In the 36 hours since Kirk was shot and killed during an event at Utah Valley University, right-wing social media accounts have screenshotted and circulated several social media posts, likes and reposts from college faculty and staff members related to Kirk’s death. In addition to the firings, the campaign to name and shame these individuals has led to death threats, Wired reported.
Late Wednesday, a student affairs administrator at Middle Tennessee State University was fired after posting “insensitive” remarks on Facebook in response to Kirk’s death. “We take great pride in the professionalism of our staff; in my long tenure with this university I’ve never before had to dismiss someone for so carelessly undermining the work and mission of this fine institution,” Middle Tennessee State president Sidney McPhee wrote in a statement Thursday. A university spokesperson confirmed the employee was Laura Sosh-Lightsy, an associate dean of student care and conduct who had worked at the university since 2005.
“Looks like ol’ Charlie spoke his fate into existence. Hate begets hate. ZERO sympathy,” Sosh-Lightsy wrote in a Facebook post that has been circulated widely by right-wing accounts on social media. A university spokesperson did not confirm whether or not that specific post led to her firing but noted that “her termination was related to her insensitive social media posts related to the horrific death of Mr. Kirk.” Tennessee senator Marsha Blackburn, a Republican, called for Sosh-Lightsy’s firing on X, writing that she “should be ashamed of her post.” Sosh-Lightsy did not respond to Inside Higher Ed’s request for comment.

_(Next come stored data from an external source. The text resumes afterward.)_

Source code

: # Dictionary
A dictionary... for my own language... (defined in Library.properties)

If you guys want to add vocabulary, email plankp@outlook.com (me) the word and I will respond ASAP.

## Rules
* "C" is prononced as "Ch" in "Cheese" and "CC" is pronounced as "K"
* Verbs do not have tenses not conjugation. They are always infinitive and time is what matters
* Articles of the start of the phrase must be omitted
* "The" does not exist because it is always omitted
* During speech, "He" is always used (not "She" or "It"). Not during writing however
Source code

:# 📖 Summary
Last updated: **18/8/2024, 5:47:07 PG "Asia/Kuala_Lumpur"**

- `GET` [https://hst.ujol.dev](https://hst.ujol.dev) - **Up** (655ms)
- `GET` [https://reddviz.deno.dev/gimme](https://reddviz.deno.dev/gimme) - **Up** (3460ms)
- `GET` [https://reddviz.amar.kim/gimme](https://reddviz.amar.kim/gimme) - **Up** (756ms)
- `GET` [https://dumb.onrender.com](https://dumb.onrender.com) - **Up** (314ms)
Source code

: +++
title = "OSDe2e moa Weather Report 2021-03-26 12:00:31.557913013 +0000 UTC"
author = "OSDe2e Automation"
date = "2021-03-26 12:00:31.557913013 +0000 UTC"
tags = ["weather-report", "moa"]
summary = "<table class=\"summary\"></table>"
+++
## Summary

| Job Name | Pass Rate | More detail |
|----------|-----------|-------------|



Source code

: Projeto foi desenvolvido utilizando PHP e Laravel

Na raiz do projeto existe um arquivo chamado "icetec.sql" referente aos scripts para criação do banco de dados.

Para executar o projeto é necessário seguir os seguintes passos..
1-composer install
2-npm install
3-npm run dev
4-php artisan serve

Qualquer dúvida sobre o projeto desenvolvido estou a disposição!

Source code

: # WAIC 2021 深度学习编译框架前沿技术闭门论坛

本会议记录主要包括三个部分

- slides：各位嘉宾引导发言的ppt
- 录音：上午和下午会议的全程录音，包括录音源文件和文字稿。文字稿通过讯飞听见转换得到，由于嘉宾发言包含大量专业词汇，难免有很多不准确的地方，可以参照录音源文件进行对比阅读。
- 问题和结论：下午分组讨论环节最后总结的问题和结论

On Thursday afternoon, University of Mississippi chancellor Glenn Boyce confirmed the firing of an unnamed staff member who he said “re-shared hurtful, insensitive comments on social media regarding the tragic murder of Charlie Kirk.”
Boyce didn’t provide specifics but noted that “these comments run completely counter to our institutional values of civility, fairness and respecting the dignity of each person.”
At Baylor University, officials distanced the university from a graduate student who wrote “this made me giggle” in response to a social media post sharing the news of Kirk’s death.
“We are aware and greatly disappointed by a social media comment from a Baylor graduate student regarding the fatal shooting of Charlie Kirk. To make light of the death of a fellow human being is completely inappropriate and completely counter to Baylor’s Christian mission. Baylor strives to be a community in which every individual is treated with respect—in life and in death,” a university statement said.
The graduate student—whose online username includes “coach”—is not a member of the faculty nor a part of the athletics program, the statement clarified. Midway Middle School, where the graduate student was student teaching, also removed him from teaching there, KWTX reported.
The Foundation for Individual Rights and Expression is monitoring which universities are censoring employee speech, said Lindsie Rank, director of campus rights advocacy at FIRE. “It may not be moral to speak ill of the dead, but it is protected by the First Amendment so we’re going to be keeping our eyes open for those situations,” she said.